ECLI:NL:HR:2003:AE8779
Hoge Raad
- Cassatie
- W.J.M. Davids
- F.H. Koster
- A.M.J. van Buchem-Spapens
- A.J.A. van Dorst
- B.C. de Savornin Lohman
- Rechtspraak.nl
Cassatie tegen arrest Gerechtshof Arnhem inzake deelname aan criminele organisatie en wapenbezit
In deze zaak heeft de Hoge Raad op 14 januari 2003 uitspraak gedaan in een cassatieprocedure tegen een arrest van het Gerechtshof te Arnhem. De verdachte, geboren in Turkije in 1968 en ten tijde van de uitspraak gedetineerd in het Huis van Bewaring te Zutphen, was eerder veroordeeld voor deelname aan een criminele organisatie, opzettelijk handelen in strijd met de Opiumwet, en wapenbezit. De verdediging, vertegenwoordigd door mr. R.J. Baumgardt, had middelen van cassatie ingediend, waarbij onder andere werd betoogd dat het Hof de verkeerde maatstaf had gehanteerd bij de afwijzing van het verzoek tot het horen van getuigen. De plaatsvervangend Advocaat-Generaal Vellinga had geconcludeerd dat de Hoge Raad de bestreden uitspraak zou moeten vernietigen en de zaak zou moeten verwijzen naar een aangrenzend Hof voor herbehandeling.

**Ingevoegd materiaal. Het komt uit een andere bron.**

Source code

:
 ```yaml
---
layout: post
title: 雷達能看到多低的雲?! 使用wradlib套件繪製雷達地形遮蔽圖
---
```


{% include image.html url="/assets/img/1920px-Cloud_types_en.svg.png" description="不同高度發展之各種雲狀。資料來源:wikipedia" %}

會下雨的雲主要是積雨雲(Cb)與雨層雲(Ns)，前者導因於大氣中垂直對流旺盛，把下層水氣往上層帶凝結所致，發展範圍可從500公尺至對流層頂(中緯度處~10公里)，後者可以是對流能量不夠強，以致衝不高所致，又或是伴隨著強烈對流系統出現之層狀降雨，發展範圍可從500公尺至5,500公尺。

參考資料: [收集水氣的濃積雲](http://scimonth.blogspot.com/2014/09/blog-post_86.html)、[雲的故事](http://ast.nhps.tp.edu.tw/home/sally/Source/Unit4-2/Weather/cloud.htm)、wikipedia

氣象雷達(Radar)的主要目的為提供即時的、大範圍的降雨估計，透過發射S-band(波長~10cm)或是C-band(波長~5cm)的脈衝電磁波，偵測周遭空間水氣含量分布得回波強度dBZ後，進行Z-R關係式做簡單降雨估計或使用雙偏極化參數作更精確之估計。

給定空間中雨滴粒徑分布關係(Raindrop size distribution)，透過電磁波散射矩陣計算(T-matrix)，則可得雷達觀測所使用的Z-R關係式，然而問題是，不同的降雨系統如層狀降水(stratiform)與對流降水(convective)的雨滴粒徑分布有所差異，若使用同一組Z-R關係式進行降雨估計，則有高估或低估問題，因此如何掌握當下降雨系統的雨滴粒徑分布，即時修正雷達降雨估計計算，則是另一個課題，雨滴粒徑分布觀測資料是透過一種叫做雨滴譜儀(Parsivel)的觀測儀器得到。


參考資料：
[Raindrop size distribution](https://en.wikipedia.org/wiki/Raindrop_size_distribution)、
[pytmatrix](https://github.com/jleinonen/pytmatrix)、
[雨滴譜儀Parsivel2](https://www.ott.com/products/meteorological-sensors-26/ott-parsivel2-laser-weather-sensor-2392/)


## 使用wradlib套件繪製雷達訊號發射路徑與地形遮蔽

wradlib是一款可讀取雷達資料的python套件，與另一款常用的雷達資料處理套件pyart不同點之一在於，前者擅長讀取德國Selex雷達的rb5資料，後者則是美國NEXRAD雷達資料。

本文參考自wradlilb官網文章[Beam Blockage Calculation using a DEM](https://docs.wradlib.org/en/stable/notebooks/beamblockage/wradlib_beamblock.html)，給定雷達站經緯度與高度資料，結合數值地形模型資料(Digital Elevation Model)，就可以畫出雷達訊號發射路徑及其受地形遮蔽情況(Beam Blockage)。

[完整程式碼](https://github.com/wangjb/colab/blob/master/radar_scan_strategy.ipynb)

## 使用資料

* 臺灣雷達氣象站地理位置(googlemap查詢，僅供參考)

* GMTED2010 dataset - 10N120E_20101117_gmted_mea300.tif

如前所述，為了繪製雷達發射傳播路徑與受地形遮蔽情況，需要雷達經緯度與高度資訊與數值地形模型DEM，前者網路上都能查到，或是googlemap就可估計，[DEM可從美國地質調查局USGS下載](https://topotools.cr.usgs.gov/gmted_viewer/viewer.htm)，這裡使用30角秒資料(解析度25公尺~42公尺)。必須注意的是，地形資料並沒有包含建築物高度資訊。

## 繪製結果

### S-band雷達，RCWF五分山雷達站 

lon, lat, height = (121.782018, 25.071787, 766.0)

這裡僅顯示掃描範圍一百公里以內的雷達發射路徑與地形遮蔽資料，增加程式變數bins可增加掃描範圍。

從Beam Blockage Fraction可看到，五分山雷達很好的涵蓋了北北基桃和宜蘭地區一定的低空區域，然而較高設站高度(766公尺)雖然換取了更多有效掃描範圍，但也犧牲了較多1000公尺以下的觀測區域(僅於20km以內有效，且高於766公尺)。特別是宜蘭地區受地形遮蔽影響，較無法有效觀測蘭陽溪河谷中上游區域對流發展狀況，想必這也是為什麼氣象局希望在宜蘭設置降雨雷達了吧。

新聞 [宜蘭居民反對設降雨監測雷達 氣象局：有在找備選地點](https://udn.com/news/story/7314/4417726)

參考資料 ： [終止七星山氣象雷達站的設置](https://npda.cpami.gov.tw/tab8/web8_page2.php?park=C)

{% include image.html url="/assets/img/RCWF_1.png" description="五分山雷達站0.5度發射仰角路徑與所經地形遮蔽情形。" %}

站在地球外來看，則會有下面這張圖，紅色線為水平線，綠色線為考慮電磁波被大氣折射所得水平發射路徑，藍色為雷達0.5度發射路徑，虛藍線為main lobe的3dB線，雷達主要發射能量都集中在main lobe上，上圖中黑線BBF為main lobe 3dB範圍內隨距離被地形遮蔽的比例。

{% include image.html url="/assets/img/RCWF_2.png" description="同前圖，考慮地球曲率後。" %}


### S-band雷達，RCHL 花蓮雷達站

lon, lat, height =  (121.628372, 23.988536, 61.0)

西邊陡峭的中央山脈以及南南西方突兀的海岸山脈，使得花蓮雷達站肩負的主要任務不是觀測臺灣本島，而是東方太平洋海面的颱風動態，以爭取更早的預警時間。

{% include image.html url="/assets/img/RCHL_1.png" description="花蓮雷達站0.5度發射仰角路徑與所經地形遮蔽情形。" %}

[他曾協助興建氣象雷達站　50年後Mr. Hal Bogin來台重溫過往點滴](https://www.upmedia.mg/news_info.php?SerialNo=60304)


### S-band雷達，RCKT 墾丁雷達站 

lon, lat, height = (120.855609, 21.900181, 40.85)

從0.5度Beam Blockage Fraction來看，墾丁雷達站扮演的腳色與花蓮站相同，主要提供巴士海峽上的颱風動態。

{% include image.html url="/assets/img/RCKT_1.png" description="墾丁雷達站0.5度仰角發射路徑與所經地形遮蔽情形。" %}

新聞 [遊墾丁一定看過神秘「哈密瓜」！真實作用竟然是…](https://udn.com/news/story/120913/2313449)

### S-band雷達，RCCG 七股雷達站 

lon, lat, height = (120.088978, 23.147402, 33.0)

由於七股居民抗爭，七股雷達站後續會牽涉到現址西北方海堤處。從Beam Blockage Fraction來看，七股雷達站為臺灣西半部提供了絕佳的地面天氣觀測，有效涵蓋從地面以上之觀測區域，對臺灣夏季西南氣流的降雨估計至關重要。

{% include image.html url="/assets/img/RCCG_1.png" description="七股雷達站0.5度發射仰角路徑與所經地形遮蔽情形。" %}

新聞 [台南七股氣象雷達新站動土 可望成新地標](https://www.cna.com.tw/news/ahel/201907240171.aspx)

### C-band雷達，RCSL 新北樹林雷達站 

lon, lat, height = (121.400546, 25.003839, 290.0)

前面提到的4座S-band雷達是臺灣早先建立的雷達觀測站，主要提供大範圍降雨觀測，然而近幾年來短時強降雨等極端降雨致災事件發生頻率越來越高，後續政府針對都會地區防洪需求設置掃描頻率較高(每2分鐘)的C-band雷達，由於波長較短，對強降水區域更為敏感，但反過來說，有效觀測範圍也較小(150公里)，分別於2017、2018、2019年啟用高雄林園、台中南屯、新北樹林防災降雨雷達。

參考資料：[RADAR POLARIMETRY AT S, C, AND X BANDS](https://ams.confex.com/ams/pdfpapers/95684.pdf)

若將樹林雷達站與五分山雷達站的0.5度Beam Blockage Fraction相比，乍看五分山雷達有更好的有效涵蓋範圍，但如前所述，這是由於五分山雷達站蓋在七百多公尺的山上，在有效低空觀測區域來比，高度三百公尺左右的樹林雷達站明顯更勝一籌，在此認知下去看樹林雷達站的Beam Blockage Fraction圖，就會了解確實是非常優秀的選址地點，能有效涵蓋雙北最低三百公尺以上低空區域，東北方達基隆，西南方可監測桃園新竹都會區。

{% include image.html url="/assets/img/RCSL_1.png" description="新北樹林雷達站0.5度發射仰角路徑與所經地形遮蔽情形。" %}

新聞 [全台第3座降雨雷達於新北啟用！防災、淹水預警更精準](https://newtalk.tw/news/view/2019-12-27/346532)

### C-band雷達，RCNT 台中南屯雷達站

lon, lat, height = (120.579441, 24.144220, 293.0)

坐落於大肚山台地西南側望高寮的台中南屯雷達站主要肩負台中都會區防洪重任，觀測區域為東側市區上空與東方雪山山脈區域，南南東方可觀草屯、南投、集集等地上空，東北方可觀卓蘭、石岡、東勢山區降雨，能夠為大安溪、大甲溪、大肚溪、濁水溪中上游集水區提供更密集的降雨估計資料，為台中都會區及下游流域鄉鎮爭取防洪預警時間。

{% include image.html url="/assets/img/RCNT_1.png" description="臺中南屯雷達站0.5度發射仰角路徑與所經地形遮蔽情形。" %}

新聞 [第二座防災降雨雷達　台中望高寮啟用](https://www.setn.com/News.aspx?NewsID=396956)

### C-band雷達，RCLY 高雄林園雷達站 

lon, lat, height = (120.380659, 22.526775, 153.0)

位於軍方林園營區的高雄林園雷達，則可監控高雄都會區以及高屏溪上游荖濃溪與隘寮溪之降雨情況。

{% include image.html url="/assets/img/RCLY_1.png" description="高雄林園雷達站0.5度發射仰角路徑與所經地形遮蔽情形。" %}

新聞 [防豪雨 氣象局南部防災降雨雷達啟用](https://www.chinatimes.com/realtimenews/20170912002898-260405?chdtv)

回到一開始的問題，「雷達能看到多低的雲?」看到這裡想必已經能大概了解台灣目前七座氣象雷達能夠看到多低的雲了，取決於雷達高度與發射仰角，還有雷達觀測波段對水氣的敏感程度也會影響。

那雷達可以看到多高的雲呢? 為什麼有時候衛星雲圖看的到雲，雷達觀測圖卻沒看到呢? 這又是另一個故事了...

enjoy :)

De Hoge Raad oordeelde dat het Hof inderdaad de verkeerde maatstaf had gehanteerd door het noodzaakcriterium toe te passen bij de beoordeling van het verzoek tot het horen van getuigen. Dit leidde tot de conclusie dat de bestreden uitspraak, voor zover deze betrekking had op de beslissingen over de tenlastegelegde feiten en de strafoplegging, vernietigd moest worden. De zaak werd verwezen naar het Gerechtshof te 's-Hertogenbosch voor herbehandeling op het bestaande hoger beroep. De Hoge Raad verwierp het beroep voor het overige, wat betekent dat de andere aspecten van de veroordeling in stand bleven. Dit arrest benadrukt het belang van een juiste toepassing van de wetgeving omtrent het oproepen van getuigen in strafzaken.